As rooftop solar racks up records in Australia, price cannibalization has resulted in a “struggling” large-scale market segment. Bruce Mountain, head of the University of Victoria’s Energy Policy Centre, says that increasingly depressed wholesale electricity prices during the day are squeezing out big PV.
From pv magazine Australia
There’s no doubting that Australian rooftop solar installations are on a tear and showing few signs of letting up. Green Energy Markets’ data show that rooftop installations grew 14% to 3.14 GW in 2023 – only 65 MW less than 2021, the record-setting year for rooftop PV installs.
While that is good news for the distributed generation segment, and for householders making savings on their electricity bills, it is leaving little room in the market for utility-scale solar. And, energy economist Bruce Mountain observes, it is increasingly putting the squeeze on wind.

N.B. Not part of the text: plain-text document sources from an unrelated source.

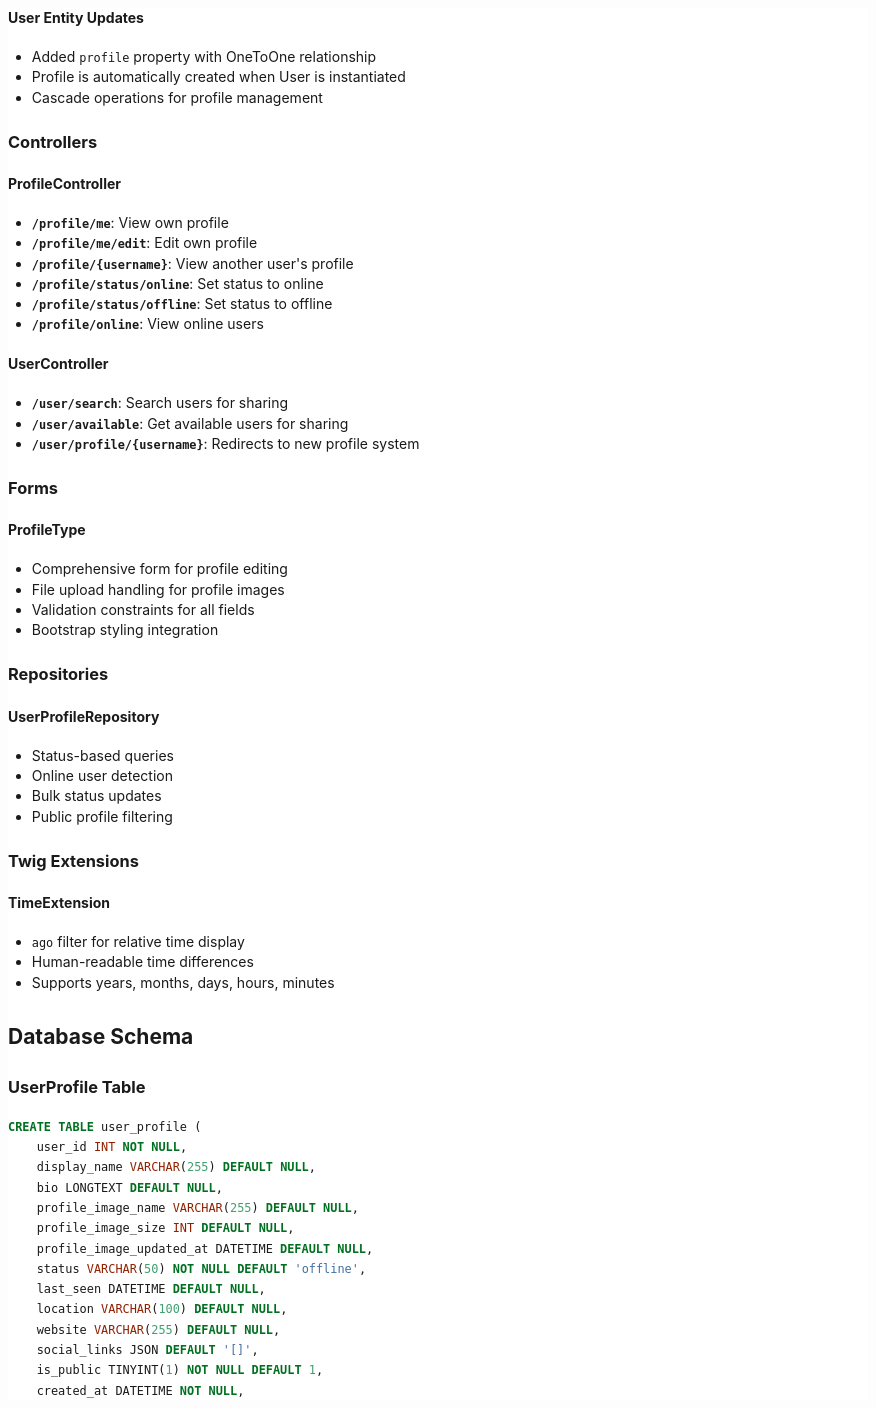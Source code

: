 
#### User Entity Updates
- Added `profile` property with OneToOne relationship
- Profile is automatically created when User is instantiated
- Cascade operations for profile management

### Controllers

#### ProfileController
- **`/profile/me`**: View own profile
- **`/profile/me/edit`**: Edit own profile
- **`/profile/{username}`**: View another user's profile
- **`/profile/status/online`**: Set status to online
- **`/profile/status/offline`**: Set status to offline
- **`/profile/online`**: View online users

#### UserController
- **`/user/search`**: Search users for sharing
- **`/user/available`**: Get available users for sharing
- **`/user/profile/{username}`**: Redirects to new profile system

### Forms

#### ProfileType
- Comprehensive form for profile editing
- File upload handling for profile images
- Validation constraints for all fields
- Bootstrap styling integration

### Repositories

#### UserProfileRepository
- Status-based queries
- Online user detection
- Bulk status updates
- Public profile filtering

### Twig Extensions

#### TimeExtension
- `ago` filter for relative time display
- Human-readable time differences
- Supports years, months, days, hours, minutes

## Database Schema

### UserProfile Table
```sql
CREATE TABLE user_profile (
    user_id INT NOT NULL,
    display_name VARCHAR(255) DEFAULT NULL,
    bio LONGTEXT DEFAULT NULL,
    profile_image_name VARCHAR(255) DEFAULT NULL,
    profile_image_size INT DEFAULT NULL,
    profile_image_updated_at DATETIME DEFAULT NULL,
    status VARCHAR(50) NOT NULL DEFAULT 'offline',
    last_seen DATETIME DEFAULT NULL,
    location VARCHAR(100) DEFAULT NULL,
    website VARCHAR(255) DEFAULT NULL,
    social_links JSON DEFAULT '[]',
    is_public TINYINT(1) NOT NULL DEFAULT 1,
    created_at DATETIME NOT NULL,
```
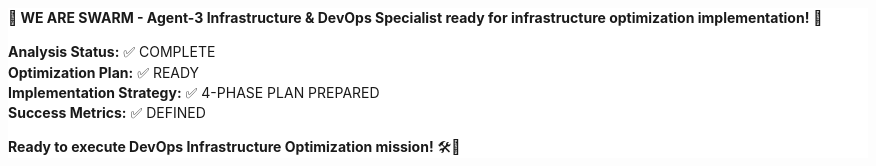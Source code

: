 **🐝 WE ARE SWARM - Agent-3 Infrastructure & DevOps Specialist ready for infrastructure optimization implementation!** 🚀

**Analysis Status:** ✅ COMPLETE  
**Optimization Plan:** ✅ READY  
**Implementation Strategy:** ✅ 4-PHASE PLAN PREPARED  
**Success Metrics:** ✅ DEFINED

**Ready to execute DevOps Infrastructure Optimization mission!** 🛠️🐝

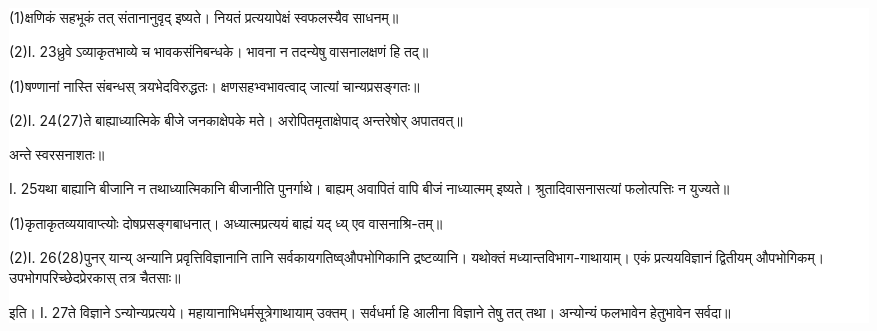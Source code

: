 (1)क्षणिकं सहभूकं तत् संतानानुवृद् इष्यते। नियतं प्रत्ययापेक्षं स्वफलस्यैव साधनम्॥

(2)I. 23ध्रुवे ऽव्याकृतभाव्ये च भावकसंनिबन्धके। भावना न तदन्येषु वासनालक्षणं हि तद्॥

(1)षण्णानां नास्ति संबन्धस् त्रयभेदविरुद्धतः। क्षणसहभ्वभावत्वाद् जात्यां चान्यप्रसङ्गतः॥

(2)I. 24(27)ते बाह्याध्यात्मिके बीजे जनकाक्षेपके मते। अरोपितमृताक्षेपाद् अन्तरेषोर् अपातवत्॥

अन्ते स्वरसनाशतः॥

I. 25यथा बाह्यानि बीजानि न तथाध्यात्मिकानि बीजानीति पुनर्गाथे। बाह्यम् अवापितं वापि बीजं नाध्यात्मम् इष्यते। श्रुतादिवासनासत्यां फलोत्पत्तिः न युज्यते॥

(1)कृताकृतव्ययावाप्त्योः दोषप्रसङ्गबाधनात्। अध्यात्मप्रत्ययं बाह्यं यद् ध्य् एव वासनाश्रि-तम्॥

(2)I. 26(28)पुनर् यान्य् अन्यानि प्रवृत्तिविज्ञानानि तानि सर्वकायगतिष्व्औपभोगिकानि द्रष्टव्यानि। यथोक्तं मध्यान्तविभाग-गाथायाम्। एकं प्रत्ययविज्ञानं द्वितीयम् औपभोगिकम्। उपभोगपरिच्छेदप्रेरकास् तत्र चैतसाः॥

इति। I. 27ते विज्ञाने ऽन्योन्यप्रत्यये। महायानाभिधर्मसूत्रेगाथायाम् उक्तम्। सर्वधर्मा हि आलीना विज्ञाने तेषु तत् तथा। अन्योन्यं फलभावेन हेतुभावेन सर्वदा॥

“Rooftop solar has pulled prices down during all of the time that large scale solar has a market to the level that without storage, large scale solar is going to battle for grid supply,” Mountain told pv magazine Australia. “For grid supply, certainly in South Australia and Victoria, it [large scale solar] is struggling.
Mountain says that current prospects in Queensland is better for solar farm development, but that investors will have seen how quickly daylight wholesale prices have declined in South Australia and Victoria and would be reluctant to invest.
“Even though you’re not yet seeing the same wholesale price effects in Queensland, I think investors are likely to anticipate it.”
Installation data confirms the observation. Solar consultancy SunWiz found that while the rooftop PV segment remains strong, the large-scale is lagging. In 2023, SunWiz found 10 new solar farms were completed, for a capacity of 1.1 GW – down 60% on the 2.9 GW completed in 2022.
Rooftop solar percentages of total daytime demand tell much of the tale. During summer, rooftop PV is already supplying more than 100% of grid-demand during much of the day in South Australia, and 135% at midday. In Victoria, those numbers come in at 35% and 42%, respectively – figures that are still hugely impactful for large-scale solar project development.
On electricity markets, Mountain said, one impact has been to squeeze wind generation from the market during peak solar production periods. When generation is annualized, the solar generation (dotted yellow) profile in Victoria (left) and South Australia (right) in 2023 resulted in wind generators being squeeze out of the market at the times of peak production (dotted green).
While difficult for wind projects and developments, this market development leaves little room for solar farms.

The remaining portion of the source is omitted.